## About this task:
Copy out precisely the lines from the start of the data through the line with "- **Formspree** - for email integration", and keep pictures out of it.

## Data for analysis:
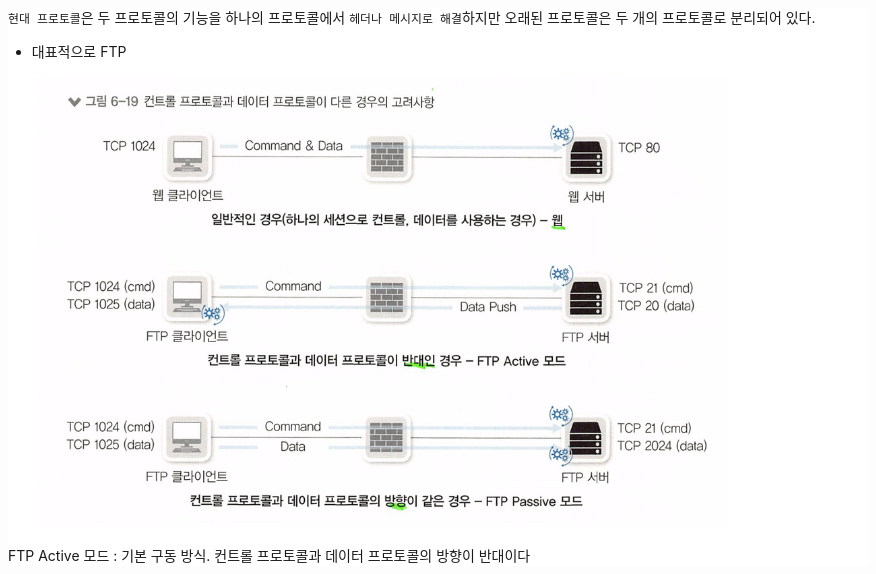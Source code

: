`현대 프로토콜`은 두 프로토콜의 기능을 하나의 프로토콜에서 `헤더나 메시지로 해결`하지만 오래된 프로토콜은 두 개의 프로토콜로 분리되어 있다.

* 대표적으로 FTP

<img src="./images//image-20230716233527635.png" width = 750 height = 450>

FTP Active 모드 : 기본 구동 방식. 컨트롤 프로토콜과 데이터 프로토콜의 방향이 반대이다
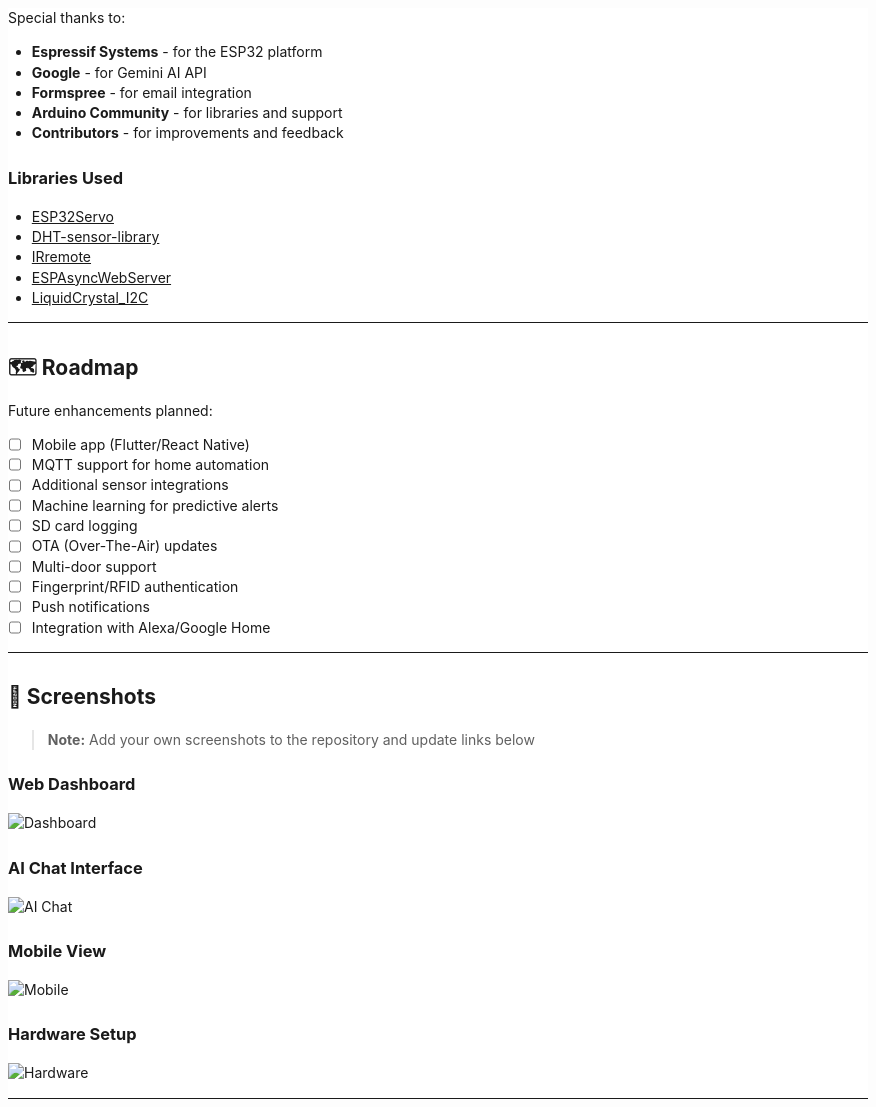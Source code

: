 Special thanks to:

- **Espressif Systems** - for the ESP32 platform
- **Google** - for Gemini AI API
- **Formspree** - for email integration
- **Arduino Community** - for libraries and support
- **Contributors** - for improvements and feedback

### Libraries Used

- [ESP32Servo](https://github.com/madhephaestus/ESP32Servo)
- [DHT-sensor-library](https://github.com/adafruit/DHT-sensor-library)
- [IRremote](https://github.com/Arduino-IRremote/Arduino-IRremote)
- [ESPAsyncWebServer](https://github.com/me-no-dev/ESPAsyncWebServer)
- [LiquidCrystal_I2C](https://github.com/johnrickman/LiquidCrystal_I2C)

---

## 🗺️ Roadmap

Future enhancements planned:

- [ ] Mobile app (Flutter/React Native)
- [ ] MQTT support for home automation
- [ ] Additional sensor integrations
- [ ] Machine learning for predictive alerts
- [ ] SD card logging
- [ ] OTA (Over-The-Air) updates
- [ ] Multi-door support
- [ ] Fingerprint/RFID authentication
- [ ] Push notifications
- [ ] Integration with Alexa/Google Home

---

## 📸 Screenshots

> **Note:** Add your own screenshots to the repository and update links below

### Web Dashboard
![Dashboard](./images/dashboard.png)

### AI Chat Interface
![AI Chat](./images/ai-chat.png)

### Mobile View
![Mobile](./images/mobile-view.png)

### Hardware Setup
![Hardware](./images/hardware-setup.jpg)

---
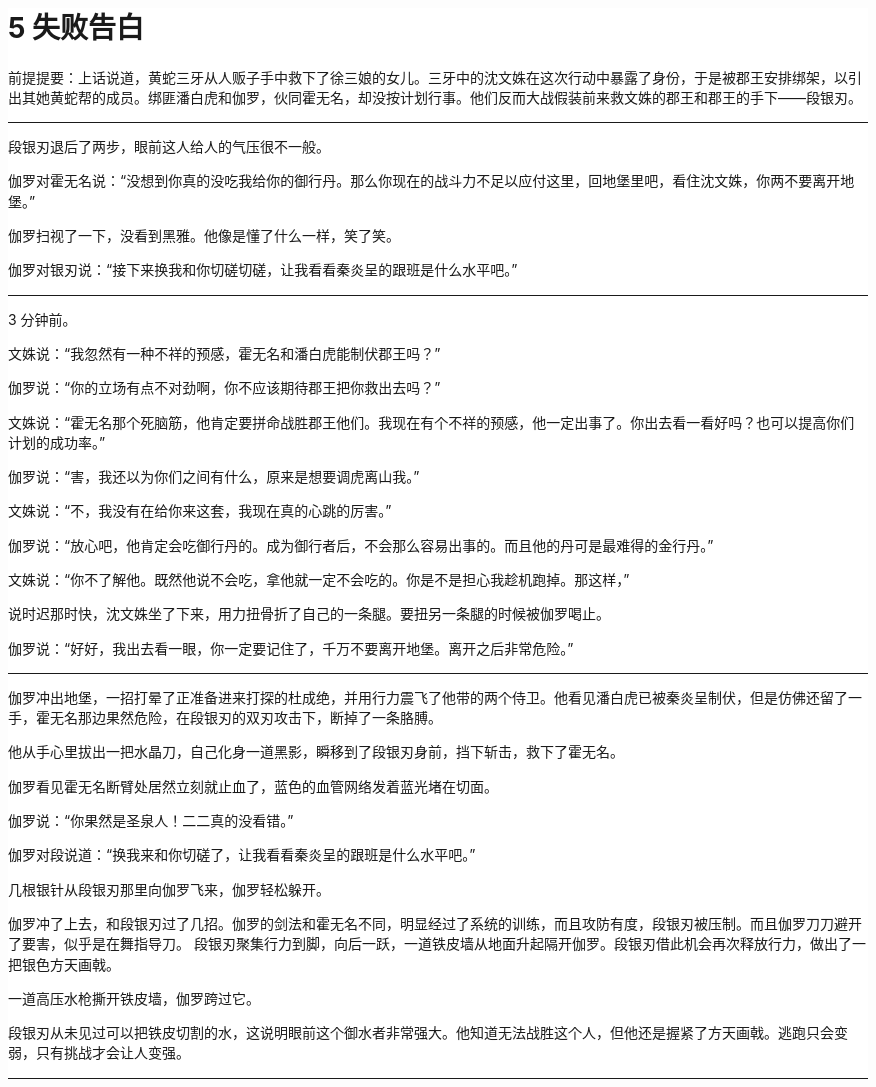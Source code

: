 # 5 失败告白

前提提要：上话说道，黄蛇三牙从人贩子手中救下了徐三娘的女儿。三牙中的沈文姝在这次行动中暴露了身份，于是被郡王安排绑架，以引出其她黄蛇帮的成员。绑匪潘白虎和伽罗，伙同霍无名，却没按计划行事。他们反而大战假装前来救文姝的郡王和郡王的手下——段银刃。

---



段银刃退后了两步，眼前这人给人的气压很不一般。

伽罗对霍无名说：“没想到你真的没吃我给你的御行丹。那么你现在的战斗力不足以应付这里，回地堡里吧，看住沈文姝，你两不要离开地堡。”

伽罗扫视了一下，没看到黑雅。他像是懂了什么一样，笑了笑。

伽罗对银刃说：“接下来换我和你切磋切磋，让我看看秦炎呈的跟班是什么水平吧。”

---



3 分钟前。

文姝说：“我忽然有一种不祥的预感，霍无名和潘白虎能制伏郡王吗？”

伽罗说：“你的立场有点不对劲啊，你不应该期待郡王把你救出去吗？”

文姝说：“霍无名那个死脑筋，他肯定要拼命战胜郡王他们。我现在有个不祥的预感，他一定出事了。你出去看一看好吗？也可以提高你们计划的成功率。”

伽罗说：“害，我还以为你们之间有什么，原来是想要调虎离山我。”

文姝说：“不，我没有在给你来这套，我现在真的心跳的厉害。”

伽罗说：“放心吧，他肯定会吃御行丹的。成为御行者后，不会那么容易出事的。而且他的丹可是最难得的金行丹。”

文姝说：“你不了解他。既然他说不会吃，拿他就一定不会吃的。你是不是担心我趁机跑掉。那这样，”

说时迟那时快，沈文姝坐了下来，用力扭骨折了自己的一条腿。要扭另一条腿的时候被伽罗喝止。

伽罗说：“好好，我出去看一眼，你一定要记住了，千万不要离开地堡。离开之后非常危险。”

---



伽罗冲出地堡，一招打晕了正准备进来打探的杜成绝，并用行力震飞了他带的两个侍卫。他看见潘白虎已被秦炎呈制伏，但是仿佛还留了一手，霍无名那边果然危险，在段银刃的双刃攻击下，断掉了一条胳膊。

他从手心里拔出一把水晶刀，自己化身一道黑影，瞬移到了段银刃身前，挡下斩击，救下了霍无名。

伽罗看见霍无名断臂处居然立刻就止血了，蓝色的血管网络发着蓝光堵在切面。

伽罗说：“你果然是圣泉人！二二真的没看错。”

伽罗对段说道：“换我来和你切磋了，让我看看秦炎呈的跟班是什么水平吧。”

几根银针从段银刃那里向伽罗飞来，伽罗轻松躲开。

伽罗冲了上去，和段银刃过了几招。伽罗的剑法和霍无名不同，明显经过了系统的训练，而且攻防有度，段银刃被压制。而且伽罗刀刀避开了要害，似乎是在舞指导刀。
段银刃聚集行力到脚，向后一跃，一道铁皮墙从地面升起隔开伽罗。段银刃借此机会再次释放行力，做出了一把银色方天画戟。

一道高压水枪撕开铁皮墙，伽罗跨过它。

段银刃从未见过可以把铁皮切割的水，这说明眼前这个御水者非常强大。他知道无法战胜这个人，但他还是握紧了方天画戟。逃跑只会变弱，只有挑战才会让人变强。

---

## The completed task:
Source code

:`현대 프로토콜`은 두 프로토콜의 기능을 하나의 프로토콜에서 `헤더나 메시지로 해결`하지만 오래된 프로토콜은 두 개의 프로토콜로 분리되어 있다.

* 대표적으로 FTP

<img src="./images//image-20230716233527635.png" width = 750 height = 450>

FTP Active 모드 : 기본 구동 방식. 컨트롤 프로토콜과 데이터 프로토콜의 방향이 반대이다
Source code

: Special thanks to:

- **Espressif Systems** - for the ESP32 platform
- **Google** - for Gemini AI API
- **Formspree** - for email integration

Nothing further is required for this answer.